The pattern across these benchmarks is stark. On the 2018 Spider 1.0 single-shot benchmark, GPT-4o reaches 86.6 percent. On the 2023 BIRD single-shot benchmark, an o1-preview agent reaches 73 percent. On the enterprise-grade Spider 2.0, GPT-4o drops to 10.1 percent and an o1-preview code agent reaches 21.3 percent. On the BIRD-Interact full 600-set, the best LLM lands at 16.3 percent, and Claude 3.7 Sonnet on the a-mode split lands at 17.8 percent.

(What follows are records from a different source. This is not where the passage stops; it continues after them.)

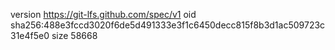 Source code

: version https://git-lfs.github.com/spec/v1
oid sha256:488e3fccd3020f6de5d491333e3f1c6450decc815f8b3d1ac509723c31e4f5e0
size 58668
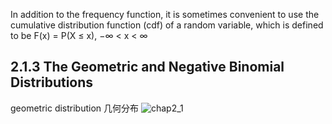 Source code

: In addition to the frequency function, it is sometimes convenient to use the
cumulative distribution function (cdf) of a random variable, which is defined to be
F(x) = P(X ≤ x), −∞ < x < ∞

## 2.1.3 The Geometric and Negative Binomial Distributions
geometric distribution 几何分布
![chap2_1](https://github.com/lc1915/Notes-for-Mathematical-statistics-and-data-analysis/blob/master/pic/chap2_1.jpg?raw=true)
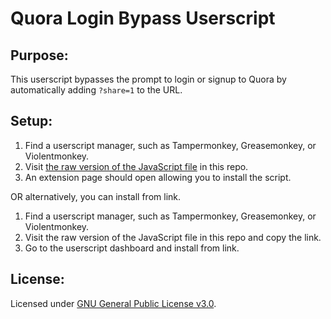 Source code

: # Quora Login Bypass Userscript

## Purpose:

This userscript bypasses the prompt to login or signup to Quora by automatically adding `?share=1` to the URL. 

## Setup: 

1) Find a userscript manager, such as Tampermonkey, Greasemonkey, or Violentmonkey. 
2) Visit [the raw version of the JavaScript file](https://github.com/glob-bruh/Quora-Login-Bypass-Userscript/raw/main/QuoraLoginBypass.user.js) in this repo.
3) An extension page should open allowing you to install the script. 

OR alternatively, you can install from link. 

1) Find a userscript manager, such as Tampermonkey, Greasemonkey, or Violentmonkey.
2) Visit the raw version of the JavaScript file in this repo and copy the link.
3) Go to the userscript dashboard and install from link.

## License:

Licensed under [GNU General Public License v3.0](https://www.gnu.org/licenses/gpl-3.0.en.html).
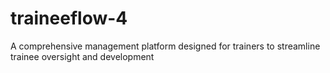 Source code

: # traineeflow-4
A comprehensive management platform designed for trainers to streamline trainee oversight and development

As benchmarks approach real enterprise SQL, frontier LLM accuracy drops by 60 to 70 percentage points.

Spider 2.0: the enterprise-workflow collapse

Spider 2.0, from the xlang-ai group and published at ICLR 2025, is 632 problems drawn from real enterprise database use cases. Its databases carry over 1,000 columns and live in BigQuery or Snowflake. The paper reports: GPT-4o at 10.1 percent, o1-preview at 17.1 percent, and a code-agent framework built on o1-preview at 21.3 percent. The comparison numbers the same paper reports for Spider 1.0, on the same models, are 86.6 percent (GPT-4o) and 91.2 percent (code-agent). BIRD, an earlier realistic benchmark from 2023, sat at 73 percent. Moving from Spider 1.0 to Spider 2.0 is a drop of roughly 70 percentage points on the same model. The architecture did not change. The benchmark got harder in a way that maps to real work.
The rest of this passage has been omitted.